Jembrana, Surya Indonesia.net – Cuaca buruk yang melanda perairan Selat Bali dalam beberapa hari terakhir mulai memukul ekonomi nelayan di Desa Pengambengan, Jembrana. Angin kencang yang terus menderu memaksa para nelayan membatasi aktivitas melaut demi keselamatan nyawa.
Kondisi laut yang tidak stabil membuat mayoritas nelayan memilih untuk tetap berada di darat atau hanya melaut di area pesisir. Bagi perahu berukuran sedang, risiko terjangkau angin kencang dinilai terlalu besar untuk memaksakan diri ke tengah samudra.
Salah satu pemilik perahu, Haiduri, mengungkapkan penurunan tajam yang dialami para nelayan. Dalam kondisi cuaca normal, satu kapal mampu membawa pulang sedikitnya 10 ton ikan, bahkan sempat menyentuh angka 42 ton saat musim puncak. Namun kini, mendapatkan 1,5 ton saja sudah menjadi tantangan berat.

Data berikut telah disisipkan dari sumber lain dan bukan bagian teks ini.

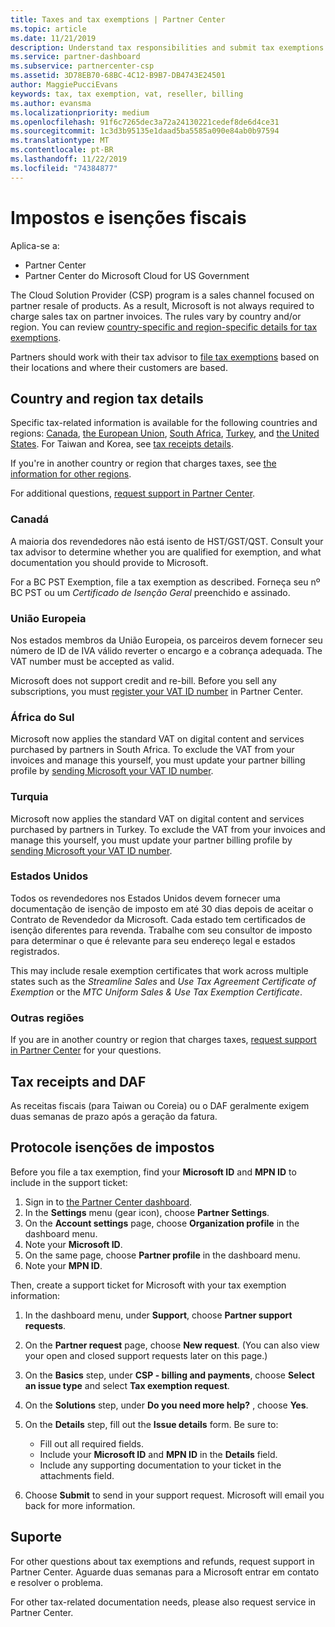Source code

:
 ```yaml
---
title: Taxes and tax exemptions | Partner Center
ms.topic: article
ms.date: 11/21/2019
description: Understand tax responsibilities and submit tax exemptions for your CSP sales.
ms.service: partner-dashboard
ms.subservice: partnercenter-csp
ms.assetid: 3D78EB70-68BC-4C12-B9B7-DB4743E24501
author: MaggiePucciEvans
keywords: tax, tax exemption, vat, reseller, billing
ms.author: evansma
ms.localizationpriority: medium
ms.openlocfilehash: 91f6c7265dec3a72a24130221cedef8de6d4ce31
ms.sourcegitcommit: 1c3d3b95135e1daad5ba5585a090e84ab0b97594
ms.translationtype: MT
ms.contentlocale: pt-BR
ms.lasthandoff: 11/22/2019
ms.locfileid: "74384877"
---
```

# <a name="taxes-and-tax-exemptions"></a>Impostos e isenções fiscais

Aplica-se a:

- Partner Center
- Partner Center do Microsoft Cloud for US Government

The Cloud Solution Provider (CSP) program is a sales channel focused on partner resale of products. As a result, Microsoft is not always required to charge sales tax on partner invoices. The rules vary by country and/or region. You can review [country-specific and region-specific details for tax exemptions](#country-and-region-tax-details).

Partners should work with their tax advisor to [file tax exemptions](#file-tax-exemptions) based on their locations and where their customers are based.

## <a name="country-and-region-tax-details"></a>Country and region tax details

Specific tax-related information is available for the following countries and regions: [Canada](#canada), [the European Union](#european-union), [South Africa](#south-africa), [Turkey](#turkey), and [the United States](#united-states). For Taiwan and Korea, see [tax receipts details](#tax-receipts-and-daf).

If you're in another country or region that charges taxes, see [the information for other regions](#other-regions).

For additional questions, [request support in Partner Center](#support).

### <a name="canada"></a>Canadá

A maioria dos revendedores não está isento de HST/GST/QST. Consult your tax advisor to determine whether you are qualified for exemption, and what documentation you should provide to Microsoft.

For a BC PST Exemption, file a tax exemption as described. Forneça seu nº BC PST ou um *Certificado de Isenção Geral* preenchido e assinado.

### <a name="european-union"></a>União Europeia

Nos estados membros da União Europeia, os parceiros devem fornecer seu número de ID de IVA válido reverter o encargo e a cobrança adequada. The VAT number must be accepted as valid.

Microsoft does not support credit and re-bill. Before you sell any subscriptions, you must [register your VAT ID number](organization-tax-info.md) in Partner Center.

### <a name="south-africa"></a>África do Sul

Microsoft now applies the standard VAT on digital content and services purchased by partners in South Africa. To exclude the VAT from your invoices and manage this yourself, you must update your partner billing profile by [sending Microsoft your VAT ID number](organization-tax-info.md).

### <a name="turkey"></a>Turquia

Microsoft now applies the standard VAT on digital content and services purchased by partners in Turkey. To exclude the VAT from your invoices and manage this yourself, you must update your partner billing profile by [sending Microsoft your VAT ID number](organization-tax-info.md).

### <a name="united-states"></a>Estados Unidos

Todos os revendedores nos Estados Unidos devem fornecer uma documentação de isenção de imposto em até 30 dias depois de aceitar o Contrato de Revendedor da Microsoft. Cada estado tem certificados de isenção diferentes para revenda. Trabalhe com seu consultor de imposto para determinar o que é relevante para seu endereço legal e estados registrados.

This may include resale exemption certificates that work across multiple states such as the *Streamline Sales* and *Use Tax Agreement Certificate of Exemption* or the *MTC Uniform Sales & Use Tax Exemption Certificate*.

### <a name="other-regions"></a>Outras regiões

If you are in another country or region that charges taxes, [request support in Partner Center](#support) for your questions.

## <a name="tax-receipts-and-daf"></a>Tax receipts and DAF

As receitas fiscais (para Taiwan ou Coreia) ou o DAF geralmente exigem duas semanas de prazo após a geração da fatura.

## <a name="file-tax-exemptions"></a>Protocole isenções de impostos

Before you file a tax exemption, find your **Microsoft ID** and **MPN ID** to include in the support ticket:

1. Sign in to [the Partner Center dashboard](https://partner.microsoft.com/dashboard/).
2. In the **Settings** menu (gear icon), choose **Partner Settings**.
3. On the **Account settings** page, choose **Organization profile** in the dashboard menu.
4. Note your **Microsoft ID**.
5. On the same page, choose **Partner profile** in the dashboard menu.
6. Note your **MPN ID**.

Then, create a support ticket for Microsoft with your tax exemption information:

1. In the dashboard menu, under **Support**, choose **Partner support requests**.
2. On the **Partner request** page, choose **New request**. (You can also view your open and closed support requests later on this page.)
3. On the **Basics** step, under **CSP - billing and payments**, choose **Select an issue type** and select **Tax exemption request**.
4. On the **Solutions** step, under **Do you need more help?** , choose **Yes**.
5. On the **Details** step, fill out the **Issue details** form. Be sure to:

    - Fill out all required fields.
    - Include your **Microsoft ID** and **MPN ID** in the **Details** field.
    - Include any supporting documentation to your ticket in the attachments field.

6. Choose **Submit** to send in your support request. Microsoft will email you back for more information.

## <a name="support"></a>Suporte

For other questions about tax exemptions and refunds, request support in Partner Center. Aguarde duas semanas para a Microsoft entrar em contato e resolver o problema.

For other tax-related documentation needs, please also request service in Partner Center.
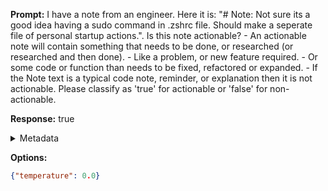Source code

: **Prompt:**
I have a note from an engineer. Here it is: "# Note: Not sure its a good idea having a sudo command in .zshrc file. Should make a seperate file of personal startup actions.". Is this note actionable? \- An actionable note will contain something that needs to be done, or researched (or researched and then done). \- Like a problem, or new feature required. \- Or some code or function than needs to be fixed, refactored or expanded. \- If the Note text is a typical code note, reminder, or explanation then it is not actionable.
Please classify as 'true' for actionable or 'false' for non-actionable.


**Response:**
true

<details><summary>Metadata</summary>

- Duration: 1224 ms
- Datetime: 2023-08-23T17:27:17.153949
- Model: gpt-3.5-turbo-0613

</details>

**Options:**
```json
{"temperature": 0.0}
```

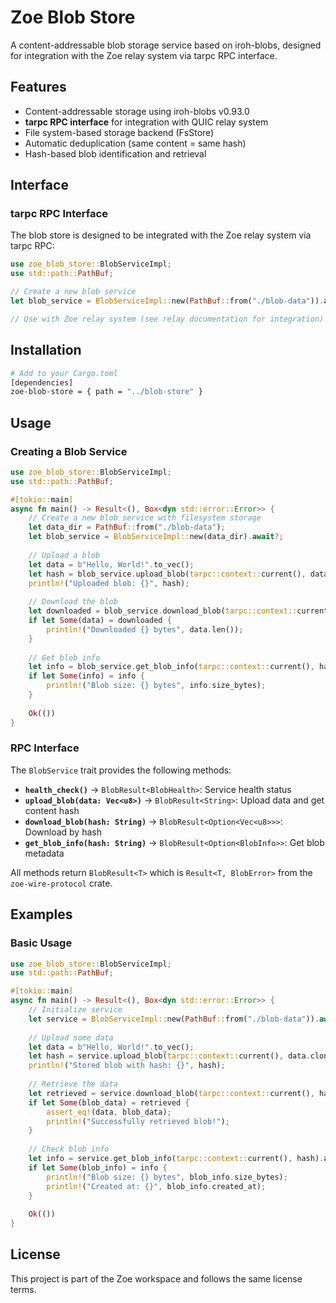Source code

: # Zoe Blob Store

A content-addressable blob storage service based on iroh-blobs, designed for integration with the Zoe relay system via tarpc RPC interface.

## Features

- Content-addressable storage using iroh-blobs v0.93.0
- **tarpc RPC interface** for integration with QUIC relay system
- File system-based storage backend (FsStore)
- Automatic deduplication (same content = same hash)
- Hash-based blob identification and retrieval

## Interface

### tarpc RPC Interface

The blob store is designed to be integrated with the Zoe relay system via tarpc RPC:

```rust
use zoe_blob_store::BlobServiceImpl;
use std::path::PathBuf;

// Create a new blob service
let blob_service = BlobServiceImpl::new(PathBuf::from("./blob-data")).await?;

// Use with Zoe relay system (see relay documentation for integration)
```

## Installation

```bash
# Add to your Cargo.toml
[dependencies]
zoe-blob-store = { path = "../blob-store" }
```

## Usage

### Creating a Blob Service

```rust
use zoe_blob_store::BlobServiceImpl;
use std::path::PathBuf;

#[tokio::main]
async fn main() -> Result<(), Box<dyn std::error::Error>> {
    // Create a new blob service with filesystem storage
    let data_dir = PathBuf::from("./blob-data");
    let blob_service = BlobServiceImpl::new(data_dir).await?;
    
    // Upload a blob
    let data = b"Hello, World!".to_vec();
    let hash = blob_service.upload_blob(tarpc::context::current(), data).await??;
    println!("Uploaded blob: {}", hash);
    
    // Download the blob
    let downloaded = blob_service.download_blob(tarpc::context::current(), hash.clone()).await??;
    if let Some(data) = downloaded {
        println!("Downloaded {} bytes", data.len());
    }
    
    // Get blob info
    let info = blob_service.get_blob_info(tarpc::context::current(), hash).await??;
    if let Some(info) = info {
        println!("Blob size: {} bytes", info.size_bytes);
    }
    
    Ok(())
}
```

### RPC Interface

The `BlobService` trait provides the following methods:

- **`health_check()`** → `BlobResult<BlobHealth>`: Service health status
- **`upload_blob(data: Vec<u8>)`** → `BlobResult<String>`: Upload data and get content hash
- **`download_blob(hash: String)`** → `BlobResult<Option<Vec<u8>>>`: Download by hash
- **`get_blob_info(hash: String)`** → `BlobResult<Option<BlobInfo>>`: Get blob metadata

All methods return `BlobResult<T>` which is `Result<T, BlobError>` from the `zoe-wire-protocol` crate.

## Examples

### Basic Usage

```rust
use zoe_blob_store::BlobServiceImpl;
use std::path::PathBuf;

#[tokio::main]
async fn main() -> Result<(), Box<dyn std::error::Error>> {
    // Initialize service
    let service = BlobServiceImpl::new(PathBuf::from("./blob-data")).await?;
    
    // Upload some data
    let data = b"Hello, World!".to_vec();
    let hash = service.upload_blob(tarpc::context::current(), data.clone()).await??;
    println!("Stored blob with hash: {}", hash);
    
    // Retrieve the data
    let retrieved = service.download_blob(tarpc::context::current(), hash.clone()).await??;
    if let Some(blob_data) = retrieved {
        assert_eq!(data, blob_data);
        println!("Successfully retrieved blob!");
    }
    
    // Check blob info
    let info = service.get_blob_info(tarpc::context::current(), hash).await??;
    if let Some(blob_info) = info {
        println!("Blob size: {} bytes", blob_info.size_bytes);
        println!("Created at: {}", blob_info.created_at);
    }
    
    Ok(())
}
```

## License

This project is part of the Zoe workspace and follows the same license terms. 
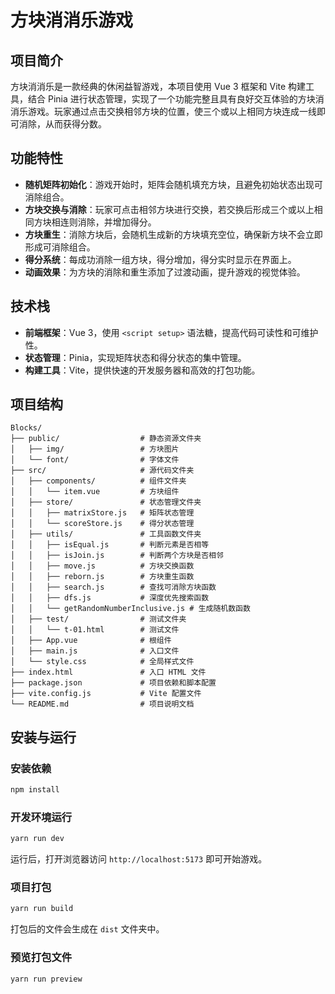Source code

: # 方块消消乐游戏

## 项目简介
方块消消乐是一款经典的休闲益智游戏，本项目使用 Vue 3 框架和 Vite 构建工具，结合 Pinia 进行状态管理，实现了一个功能完整且具有良好交互体验的方块消消乐游戏。玩家通过点击交换相邻方块的位置，使三个或以上相同方块连成一线即可消除，从而获得分数。

## 功能特性
- **随机矩阵初始化**：游戏开始时，矩阵会随机填充方块，且避免初始状态出现可消除组合。
- **方块交换与消除**：玩家可点击相邻方块进行交换，若交换后形成三个或以上相同方块相连则消除，并增加得分。
- **方块重生**：消除方块后，会随机生成新的方块填充空位，确保新方块不会立即形成可消除组合。
- **得分系统**：每成功消除一组方块，得分增加，得分实时显示在界面上。
- **动画效果**：为方块的消除和重生添加了过渡动画，提升游戏的视觉体验。

## 技术栈
- **前端框架**：Vue 3，使用 `<script setup>` 语法糖，提高代码可读性和可维护性。
- **状态管理**：Pinia，实现矩阵状态和得分状态的集中管理。
- **构建工具**：Vite，提供快速的开发服务器和高效的打包功能。

## 项目结构
```
Blocks/
├── public/                  # 静态资源文件夹
│   ├── img/                 # 方块图片
│   └── font/                # 字体文件
├── src/                     # 源代码文件夹
│   ├── components/          # 组件文件夹
│   │   └── item.vue         # 方块组件
│   ├── store/               # 状态管理文件夹
│   │   ├── matrixStore.js   # 矩阵状态管理
│   │   └── scoreStore.js    # 得分状态管理
│   ├── utils/               # 工具函数文件夹
│   │   ├── isEqual.js       # 判断元素是否相等
│   │   ├── isJoin.js        # 判断两个方块是否相邻
│   │   ├── move.js          # 方块交换函数
│   │   ├── reborn.js        # 方块重生函数
│   │   ├── search.js        # 查找可消除方块函数
│   │   ├── dfs.js           # 深度优先搜索函数
│   │   └── getRandomNumberInclusive.js # 生成随机数函数
│   ├── test/                # 测试文件夹
│   │   └── t-01.html        # 测试文件
│   ├── App.vue              # 根组件
│   ├── main.js              # 入口文件
│   └── style.css            # 全局样式文件
├── index.html               # 入口 HTML 文件
├── package.json             # 项目依赖和脚本配置
├── vite.config.js           # Vite 配置文件
└── README.md                # 项目说明文档
```

## 安装与运行
### 安装依赖
```bash
npm install
```

### 开发环境运行
```bash
yarn run dev
```
运行后，打开浏览器访问 `http://localhost:5173` 即可开始游戏。

### 项目打包
```bash
yarn run build
```
打包后的文件会生成在 `dist` 文件夹中。

### 预览打包文件
```bash
yarn run preview
```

“Sekarang paling dapat 1,5 ton. Biasanya bisa 10 ton. Penurunannya hampir 75 persen. Angin kencang lebih berisiko, jadi kami tidak berani jauh melaut,” ujar Haiduri saat ditemui di kawasan pantai, Senin 26 Januari 2026.
Meski nelayan tetap mencoba melaut sesuai rekomendasi pihak perikanan setempat, peluang untuk meraup hasil maksimal sangat kecil. Dampaknya mulai terasa di Tempat Pelelangan Ikan (TPI) Pengambengan yang kini tampak lebih lengang dari biasanya.
Saat ini, para nelayan hanya bisa berharap kondisi cuaca di Selat Bali segera membaik. Pulihnya stabilitas angin menjadi tumpuan utama agar mereka dapat kembali berlayar jauh dan memulihkan pendapatan keluarga yang sempat terpuruk.